The main building of the New York Public Library is one of the most magnificent architectural landmarks in Manhattan. It was built in the early twentieth century to house the city’s newly created public library.
The palatial-looking library is situated in Manhattan’s midtown section, on ritzy Fifth Avenue between 40th and 42nd Street.
Founding of the Library
The New York Public Library was established in 1895 when the holdings of the Astor Library, the Lenox Library and the Tilden Trust were consolidated.
The latter was created in 1887 in accordance to the will of Samuel J. Tilden who wished to establish a free public library in New York. The Lenox Library contained the private collection of James Lenox, a wealthy philanthropist. The Astor Library was a publicly accessible reference library that was created with the bequest of John Jacob Astor, a German-born merchant who became the first millionaire in the US.
The first appointed director of the new library, Dr. John Shaw Billings, proposed an expansive building with a large reading room and plenty of space to efficiently store millions of books.

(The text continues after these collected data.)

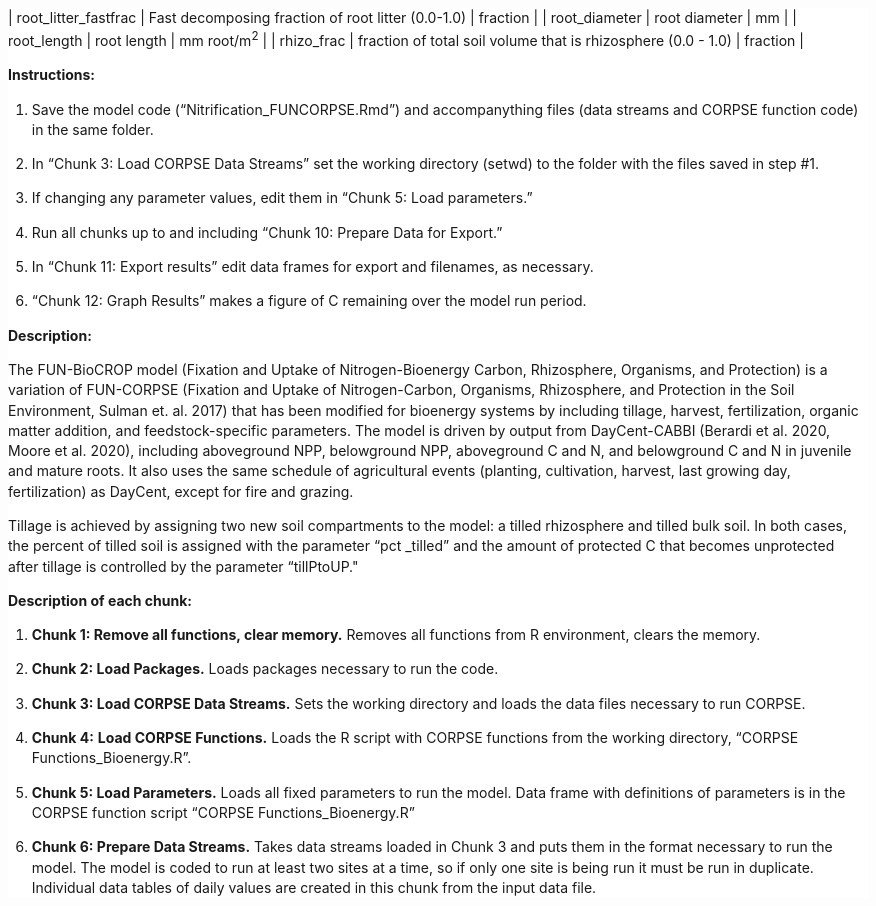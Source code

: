 | root_litter_fastfrac | Fast decomposing fraction of root litter (0.0-1.0)           | fraction               |
| root_diameter        | root diameter                                                | mm                     |
| root_length          | root length                                                  | mm root/m<sup>2</sup>  |
| rhizo_frac           | fraction of total soil volume that is rhizosphere (0.0 - 1.0) | fraction               |

  

**Instructions:** 

1) Save the model code (“Nitrification_FUNCORPSE.Rmd”) and accompanything files (data streams and CORPSE function code) in the same folder. 

2) In “Chunk 3: Load CORPSE Data Streams” set the working directory (setwd) to the folder with the files saved in step #1.

3) If changing any parameter values, edit them in “Chunk 5: Load parameters.” 

4) Run all chunks up to and including “Chunk 10: Prepare Data for Export.”

5) In “Chunk 11: Export results” edit data frames for export and filenames, as necessary. 

6) “Chunk 12: Graph Results” makes a figure of C remaining over the model run period.

**Description:** 

The FUN-BioCROP model (Fixation and Uptake of Nitrogen-Bioenergy Carbon, Rhizosphere, Organisms, and Protection) is a variation of FUN-CORPSE (Fixation and Uptake of Nitrogen-Carbon, Organisms, Rhizosphere, and Protection in the Soil Environment, Sulman et. al. 2017) that has been modified for bioenergy systems by including tillage, harvest, fertilization, organic matter addition, and feedstock-specific parameters. The model is driven by output from DayCent-CABBI (Berardi et al. 2020, Moore et al. 2020), including aboveground NPP, belowground NPP, aboveground C and N, and belowground C and N in juvenile and mature roots. It also uses the same schedule of agricultural events (planting, cultivation, harvest, last growing day, fertilization) as DayCent, except for fire and grazing. 

Tillage is achieved by assigning two new soil compartments to the model: a tilled rhizosphere and tilled bulk soil. In both cases, the percent of tilled soil is assigned with the parameter “pct _tilled” and the amount of protected C that becomes unprotected after tillage is controlled by the parameter “tillPtoUP." 

**Description of each chunk:** 

1. **Chunk 1: Remove all functions, clear memory.** Removes all functions from R environment, clears the memory. 

2. **Chunk 2: Load Packages.** Loads packages necessary to run the code. 

3. **Chunk 3: Load CORPSE Data Streams.** Sets the working directory and loads the data files necessary to run CORPSE.

4. **Chunk 4:** **Load CORPSE Functions.** Loads the R script with CORPSE functions from the working directory, “CORPSE Functions_Bioenergy.R”.

5. **Chunk 5: Load Parameters.** Loads all fixed parameters to run the model. Data frame with definitions of parameters is in the CORPSE function script “CORPSE Functions_Bioenergy.R”

6. **Chunk 6: Prepare Data Streams.** Takes data streams loaded in Chunk 3 and puts them in the format necessary to run the model. The model is coded to run at least two sites at a time, so if only one site is being run it must be run in duplicate. Individual data tables of daily values are created in this chunk from the input data file.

A competition was held to select an architect and in 1897 the firm of Carrère & Hastings was awarded the prestigious project. The location chosen for the construction was the site of the former Croton Reservoir, built in 1837-1843 as part of New York’s water system, but abandoned in 1900.
The cornerstone of the new library was laid in 1902 and the library opened nine years later, in 1911.

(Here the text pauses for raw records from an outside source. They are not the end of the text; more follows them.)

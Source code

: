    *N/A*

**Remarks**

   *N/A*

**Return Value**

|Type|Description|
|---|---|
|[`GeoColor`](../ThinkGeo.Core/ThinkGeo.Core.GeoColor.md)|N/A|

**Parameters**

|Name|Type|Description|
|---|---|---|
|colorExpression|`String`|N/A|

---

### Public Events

Carrère & Hastings built a marvelous Beaux-Arts structure which, despite the then-astounding cost of $9 million, was received with acclaim.
A protected landmark since 1967, the monumental building is constructed from white Dorset marble. Its front facade features a grand entrance with a wide staircase leading to three arches. They are flanked by double Corinthian columns that support a frieze decorated with six large statues. The statues, sculpted by Paul Wayland Bartlett, represent philosophy, romance, religion, poetry, drama and history. The entrance is guarded by two majestic lions entitled ‘Patience and Fortitude’. Both lion statues were created by Edward Clark Potter. Niches in the facade along Fifth Avenue are decorated with fountain statues, the work of Frederick MacMonnies.

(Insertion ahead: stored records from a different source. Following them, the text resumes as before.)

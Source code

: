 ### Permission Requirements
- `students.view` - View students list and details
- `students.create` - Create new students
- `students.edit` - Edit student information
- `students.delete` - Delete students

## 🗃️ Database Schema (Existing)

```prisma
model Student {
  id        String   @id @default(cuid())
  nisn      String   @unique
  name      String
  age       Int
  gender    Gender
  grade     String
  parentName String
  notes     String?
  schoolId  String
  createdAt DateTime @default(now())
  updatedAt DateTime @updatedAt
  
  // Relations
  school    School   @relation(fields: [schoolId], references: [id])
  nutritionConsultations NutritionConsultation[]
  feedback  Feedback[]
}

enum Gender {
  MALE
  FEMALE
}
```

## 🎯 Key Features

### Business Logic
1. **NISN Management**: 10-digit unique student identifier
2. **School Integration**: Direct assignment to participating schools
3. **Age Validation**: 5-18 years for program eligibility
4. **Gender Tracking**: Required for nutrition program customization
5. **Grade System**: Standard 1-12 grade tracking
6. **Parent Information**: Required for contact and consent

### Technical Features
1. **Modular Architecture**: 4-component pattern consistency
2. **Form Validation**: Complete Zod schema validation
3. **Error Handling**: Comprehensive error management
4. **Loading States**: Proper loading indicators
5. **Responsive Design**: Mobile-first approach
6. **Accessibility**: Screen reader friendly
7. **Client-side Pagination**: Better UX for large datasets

The interior is just as grand as the exterior. The vaulted marble Astor Hall (the main lobby) and the main reading room are particularly impressive. The latter has a beautiful paneled ceiling with a series of chandeliers. Natural light enters through large arched windows. Another highlight is the DeWitt Wallace Periodical Room which is embellished with murals, created by Richard Haas, that depict New York landmarks. Many hallways inside the library are decorated with allegorical ceiling paintings.
The library building is more than just beautiful architecture; it also works well as a library: thanks to an automated system any book requested can be obtained in minutes.
The size of the New York Public Library and the diversity of its holdings make it one of the most highly-acclaimed libraries in the world. The library’s collections number in the tens of millions and some of the holdings are simply magnificent – such as the Gutenberg Bible and the manuscript copy of Jefferson’s document which would become known as The Declaration of Independence.